VATDSAG07350 - What to do if you have reached a conclusion of disaggregation: appeals against a Notice of Direction

The First Tier Tribunal will apply the standard Wednesbury reasonableness tests to the decision to issue the Notice of Direction. If, as part of a local reconsideration or review, anything comes to light which raises doubt about whether all the relevant facts were taken into account, you will need to consider whether the direction should be withdrawn.

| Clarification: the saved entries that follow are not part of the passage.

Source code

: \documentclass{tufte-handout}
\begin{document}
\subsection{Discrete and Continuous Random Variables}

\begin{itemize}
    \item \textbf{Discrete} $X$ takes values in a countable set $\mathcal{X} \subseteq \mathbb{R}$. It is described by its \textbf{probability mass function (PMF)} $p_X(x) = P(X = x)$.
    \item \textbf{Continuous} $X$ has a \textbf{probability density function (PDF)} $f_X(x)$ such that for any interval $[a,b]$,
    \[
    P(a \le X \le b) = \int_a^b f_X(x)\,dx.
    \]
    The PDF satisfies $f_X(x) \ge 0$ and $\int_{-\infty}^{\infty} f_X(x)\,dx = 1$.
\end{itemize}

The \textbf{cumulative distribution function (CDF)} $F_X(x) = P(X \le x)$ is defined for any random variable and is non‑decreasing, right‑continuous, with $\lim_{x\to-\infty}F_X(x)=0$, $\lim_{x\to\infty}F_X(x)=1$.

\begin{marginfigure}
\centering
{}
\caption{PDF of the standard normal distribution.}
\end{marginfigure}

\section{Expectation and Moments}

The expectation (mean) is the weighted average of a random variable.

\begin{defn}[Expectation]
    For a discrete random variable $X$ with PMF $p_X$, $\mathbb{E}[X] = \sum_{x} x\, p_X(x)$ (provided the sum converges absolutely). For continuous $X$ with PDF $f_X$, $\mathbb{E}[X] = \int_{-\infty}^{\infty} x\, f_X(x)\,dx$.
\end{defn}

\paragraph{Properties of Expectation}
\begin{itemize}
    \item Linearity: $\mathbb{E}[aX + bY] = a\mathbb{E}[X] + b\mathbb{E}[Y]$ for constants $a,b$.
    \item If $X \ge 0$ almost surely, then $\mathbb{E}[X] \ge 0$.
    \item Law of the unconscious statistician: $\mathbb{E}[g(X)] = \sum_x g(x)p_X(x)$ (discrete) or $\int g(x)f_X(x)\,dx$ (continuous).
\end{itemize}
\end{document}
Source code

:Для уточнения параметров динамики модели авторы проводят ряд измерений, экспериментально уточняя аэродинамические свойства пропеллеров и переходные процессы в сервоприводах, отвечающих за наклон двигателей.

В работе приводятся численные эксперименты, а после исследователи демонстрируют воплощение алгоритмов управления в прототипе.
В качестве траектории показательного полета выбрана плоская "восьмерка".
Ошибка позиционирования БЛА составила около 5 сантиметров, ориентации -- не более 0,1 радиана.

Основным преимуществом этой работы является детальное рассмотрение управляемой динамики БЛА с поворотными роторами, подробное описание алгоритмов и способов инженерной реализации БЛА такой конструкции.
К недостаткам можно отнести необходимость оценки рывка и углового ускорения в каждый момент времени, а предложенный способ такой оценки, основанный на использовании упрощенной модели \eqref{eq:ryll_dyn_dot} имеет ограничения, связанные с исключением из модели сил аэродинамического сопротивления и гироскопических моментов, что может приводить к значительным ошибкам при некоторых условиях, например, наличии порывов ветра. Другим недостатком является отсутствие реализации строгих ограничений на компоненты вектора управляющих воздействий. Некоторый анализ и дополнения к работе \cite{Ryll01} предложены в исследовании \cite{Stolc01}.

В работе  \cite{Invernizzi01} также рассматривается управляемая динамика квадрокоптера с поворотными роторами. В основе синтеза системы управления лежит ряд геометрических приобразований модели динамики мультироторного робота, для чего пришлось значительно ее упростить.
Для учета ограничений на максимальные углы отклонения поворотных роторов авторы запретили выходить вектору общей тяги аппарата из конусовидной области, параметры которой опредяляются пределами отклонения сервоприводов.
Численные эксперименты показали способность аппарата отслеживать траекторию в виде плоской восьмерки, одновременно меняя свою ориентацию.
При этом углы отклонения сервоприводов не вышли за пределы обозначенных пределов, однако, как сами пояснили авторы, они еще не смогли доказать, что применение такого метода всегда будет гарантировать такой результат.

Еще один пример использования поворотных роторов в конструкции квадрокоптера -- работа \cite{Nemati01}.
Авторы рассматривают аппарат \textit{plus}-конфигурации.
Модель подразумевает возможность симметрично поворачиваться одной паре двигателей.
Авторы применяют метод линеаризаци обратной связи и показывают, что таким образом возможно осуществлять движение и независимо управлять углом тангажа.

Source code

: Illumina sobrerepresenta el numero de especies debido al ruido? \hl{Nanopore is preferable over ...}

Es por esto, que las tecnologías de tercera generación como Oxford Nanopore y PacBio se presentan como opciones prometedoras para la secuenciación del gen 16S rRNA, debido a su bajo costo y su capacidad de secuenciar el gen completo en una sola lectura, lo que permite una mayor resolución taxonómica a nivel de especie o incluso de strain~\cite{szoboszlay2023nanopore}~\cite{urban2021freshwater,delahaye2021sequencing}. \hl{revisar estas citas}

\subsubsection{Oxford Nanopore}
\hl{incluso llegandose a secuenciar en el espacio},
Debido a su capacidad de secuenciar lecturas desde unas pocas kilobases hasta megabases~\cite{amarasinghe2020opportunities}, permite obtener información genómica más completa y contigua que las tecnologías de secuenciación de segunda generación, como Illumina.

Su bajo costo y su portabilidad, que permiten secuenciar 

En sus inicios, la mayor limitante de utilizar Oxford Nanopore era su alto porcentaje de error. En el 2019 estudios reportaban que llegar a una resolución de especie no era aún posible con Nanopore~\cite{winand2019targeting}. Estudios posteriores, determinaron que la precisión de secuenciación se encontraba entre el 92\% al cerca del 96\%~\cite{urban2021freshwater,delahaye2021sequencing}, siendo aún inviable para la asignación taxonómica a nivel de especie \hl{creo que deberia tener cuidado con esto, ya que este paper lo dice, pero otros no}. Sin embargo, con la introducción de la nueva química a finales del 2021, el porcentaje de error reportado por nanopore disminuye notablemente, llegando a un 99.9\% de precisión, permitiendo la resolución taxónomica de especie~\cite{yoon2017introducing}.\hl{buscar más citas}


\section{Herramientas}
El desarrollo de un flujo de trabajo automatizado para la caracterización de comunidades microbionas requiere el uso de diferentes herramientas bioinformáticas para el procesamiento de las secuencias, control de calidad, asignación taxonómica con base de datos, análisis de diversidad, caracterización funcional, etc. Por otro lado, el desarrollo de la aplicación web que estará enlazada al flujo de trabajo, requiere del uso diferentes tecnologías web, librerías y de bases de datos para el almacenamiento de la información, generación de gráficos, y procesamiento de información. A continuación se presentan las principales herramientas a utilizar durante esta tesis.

What is Wednesbury reasonableness?

The definition of ‘Wednesbury reasonableness’ was provided by Lord Greene MR in Associated Provincial Picture Houses Ltd -v- Wednesbury Corporation, CA [1948] 1 KB 223. The case concerned an application by Associated Provincial Picture Houses Ltd (APPH) to Wednesbury Corporation for a license to open its cinema on a Sunday. The corporation was entitled by law to issue licenses ‘subject to such conditions as the authority think fit to impose’. In the event, they issued the license on the condition that ‘. . . no children under the age of fifteen years should be admitted to any entertainments whether accompanied by an adult or not’. APPH took the corporation to court insisting that the condition was ‘unreasonable’.

Lord Greene MR held that the local authority had not acted unreasonably or unlawfully in imposing the condition. He further held that:

‘The court is entitled to investigate the action of the local authority with a view to seeing whether they have taken into account matters which they ought not to take into account, or, conversely, have refused to take into account or neglected to take into account matters which they ought to take into account. Once that question is answered in favour of the local authority it may be still possible to say that, although the local authority have kept within the four corners of the matters which they ought to consider, they have nevertheless come to a conclusion so unreasonable that no reasonable authority could ever have come to it.’

So, with regards to having issued a Notice of Direction, we must be able to demonstrate to the First Tier Tribunal, or to higher courts where necessary, that

  • we took into account all the relevant matters that we should have taken into account, and
  • we did not take any extraneous or irrelevant matters into account.

That is why it is so important that you gather as much information about the organisation of the various business activities, and the relationship between them, as you possibly can.